Obviously these results have to be corrected with regular functions based on spectral regions where the determination is the most accurate.

However, the monitoring system not only gives us the spectral profiles at the end of the deposition but during the whole deposition time. As an example, Fig. 4 gives the evolution of the reflectance and transmittance of the sample measured during the deposition of the metallic layer at wavelength 600 nm.

Fig. 4.

Reflectance and transmittance evolution during the deposition of a Hf opaque layer @ 600 nm - thick lines: in situ measurements - thin lines: calculated after index determination

The corresponding calculated curves are plotted on the same graph using the optical constants determined for this wavelength. As one can see, the agreement is correct except at the beginning of the deposition, which corresponds to the non homogeneous part of the film.

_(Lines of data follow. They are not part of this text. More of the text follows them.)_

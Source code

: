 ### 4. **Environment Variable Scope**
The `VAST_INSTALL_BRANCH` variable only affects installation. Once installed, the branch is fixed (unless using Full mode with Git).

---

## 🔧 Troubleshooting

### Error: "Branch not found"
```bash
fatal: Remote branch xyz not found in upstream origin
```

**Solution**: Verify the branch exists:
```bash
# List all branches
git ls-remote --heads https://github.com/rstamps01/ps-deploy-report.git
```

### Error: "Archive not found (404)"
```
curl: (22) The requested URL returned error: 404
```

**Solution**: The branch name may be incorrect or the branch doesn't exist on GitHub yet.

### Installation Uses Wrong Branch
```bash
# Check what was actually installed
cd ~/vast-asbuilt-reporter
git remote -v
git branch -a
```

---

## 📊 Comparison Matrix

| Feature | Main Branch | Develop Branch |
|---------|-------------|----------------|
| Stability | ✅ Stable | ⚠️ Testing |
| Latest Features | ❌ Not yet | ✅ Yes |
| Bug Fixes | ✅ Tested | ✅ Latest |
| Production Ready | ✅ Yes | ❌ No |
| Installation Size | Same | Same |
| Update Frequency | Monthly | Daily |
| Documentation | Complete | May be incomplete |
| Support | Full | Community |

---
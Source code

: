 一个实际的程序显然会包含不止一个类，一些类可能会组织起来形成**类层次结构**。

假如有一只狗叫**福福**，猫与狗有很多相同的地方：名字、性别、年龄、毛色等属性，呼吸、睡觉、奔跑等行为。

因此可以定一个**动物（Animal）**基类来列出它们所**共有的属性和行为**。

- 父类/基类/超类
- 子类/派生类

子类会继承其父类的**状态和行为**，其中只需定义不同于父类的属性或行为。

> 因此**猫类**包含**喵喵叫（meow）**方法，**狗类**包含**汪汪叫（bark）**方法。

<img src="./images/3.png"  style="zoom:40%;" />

Due to this non homogeneity, the index determination is more difficult for semi transparent films. Moreover, a modification of optical properties can occurs at the entrance of oxygen inside the deposition chamber, just after deposition of a thin metallic layer and before deposition of a dielectric layer. To illustrate this point, Fig. 5 shows the evolution of measured optical properties of a light absorber under manufacturing due to the entrance of oxygen after the deposition of a thin hafnium layer.

Fig. 5.

Typical evolution of the reflectance due to the entrance of oxygen after the deposition of a 8 nm thick Hf layer

Such a phenomenon was suspected. Indeed, as in the case of the opaque metallic layer, the spectral profiles before and after the deposition of the dielectric layer should theoretically exhibit intersection points, but this was no more the case for very thin semi-transparent metallic films, due to the production of a transition layer between the two materials. With this new monitoring system, we are now able to measure this phenomenon and taking it into account for stack modelling.

4.

CONCLUSION

Among solutions dedicated to suppress stray light, metal-dielectric light absorbers are one of the most efficient regarding optical properties. However, in order to reach the highest performances, a precise index characterization is mandatory for thin metallic films. It requires to take into account both the film thickness and its partial oxidation, especially when coatings are manufactured using an oxide material. For this purpose, we developed an in situ reflectance and transmittance measurement system. Thanks to the spectral data system collected during deposition, we are now able to perform more accurately index characterizations, especially for semi-transparent films that are not completely homogeneous. In addition, metallic partial oxidation phenomenon at the beginning of the dielectric material deposition can be measured and considered for the coating design. At present time, we still need to improve the index characterization software we developed to take advantage of these new data given by real-time measurements. At last, the final goal is to manufacture a broadband absorber that covers the whole visible range with an absorption level higher that 99.9 %.